Winnie the Pooh might have been on to something. There is something undeniably enchanting about honey; the product of flower nectar transformed by bees. Honey is a thick, sticky and sweet-tasting liquid which is rich in minerals such as iron, calcium and magnesium. While honey is known as a natural way to sweeten foods, it may have benefits for your body.
Sure enough, modern science has shown honey’s effectiveness in treatment of ulcers, bedsores, burns, skin sores and inflammation. Honey has even been known to heal wounds that do not respond to antibiotics, although care must be taken to be sure the honey itself is free of contaminants.
Honey has long been used for both nutrition and medicinal healing. For centuries, honey was used to pay homage to the gods and help embalm the dead, as well as for medical and cosmetic purposes. Today, it is a popular, versatile sweetener that can be used instead of white cane sugar in baking, sauces and hot drinks.
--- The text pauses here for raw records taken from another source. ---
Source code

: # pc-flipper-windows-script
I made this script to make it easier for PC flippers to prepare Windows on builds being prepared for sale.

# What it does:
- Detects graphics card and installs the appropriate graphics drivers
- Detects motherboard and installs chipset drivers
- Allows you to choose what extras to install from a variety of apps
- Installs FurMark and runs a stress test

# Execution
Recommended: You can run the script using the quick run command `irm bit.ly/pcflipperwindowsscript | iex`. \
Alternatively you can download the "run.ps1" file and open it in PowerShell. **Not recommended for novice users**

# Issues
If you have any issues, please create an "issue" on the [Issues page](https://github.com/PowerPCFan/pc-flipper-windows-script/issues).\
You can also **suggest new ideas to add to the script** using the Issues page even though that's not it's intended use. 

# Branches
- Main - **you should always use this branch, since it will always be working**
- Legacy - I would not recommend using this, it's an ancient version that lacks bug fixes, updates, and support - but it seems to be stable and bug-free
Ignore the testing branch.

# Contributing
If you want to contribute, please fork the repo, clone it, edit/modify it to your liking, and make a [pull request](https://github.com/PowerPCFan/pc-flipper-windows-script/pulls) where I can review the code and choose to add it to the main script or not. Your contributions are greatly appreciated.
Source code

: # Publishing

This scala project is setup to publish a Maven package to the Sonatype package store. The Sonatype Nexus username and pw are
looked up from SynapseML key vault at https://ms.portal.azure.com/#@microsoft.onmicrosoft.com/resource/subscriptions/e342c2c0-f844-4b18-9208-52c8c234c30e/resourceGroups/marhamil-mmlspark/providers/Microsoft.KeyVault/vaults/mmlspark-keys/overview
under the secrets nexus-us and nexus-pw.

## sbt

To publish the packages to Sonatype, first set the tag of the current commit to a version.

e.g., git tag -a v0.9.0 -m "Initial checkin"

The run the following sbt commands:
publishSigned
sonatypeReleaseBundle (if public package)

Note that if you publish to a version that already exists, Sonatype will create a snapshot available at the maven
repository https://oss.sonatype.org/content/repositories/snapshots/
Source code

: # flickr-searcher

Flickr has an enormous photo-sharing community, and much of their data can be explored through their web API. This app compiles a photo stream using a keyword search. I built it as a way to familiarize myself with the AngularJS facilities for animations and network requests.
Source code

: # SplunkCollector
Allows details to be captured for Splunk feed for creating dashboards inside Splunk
It works well in moist, dense, full-flavoured bakes. It is sweeter than sugar, so you will need to use less, and because honey is liquid, you will need less fluid in the recipe. It caramelises quicker than normal sugar and gives a darker finish to your bake. It is most often sold pasteurised, although you can find raw honey. As a rule, the darker the colour, the stronger the flavour.
The health benefits of honey depend on its processing as well as the quality of the flowers the bees collect pollen from. Raw honey is honey that has not been heated, pasteurised, clarified or filtered in any way, and this form typically retains more of the health-promoting nutrients that can be lost to the standard processing methods.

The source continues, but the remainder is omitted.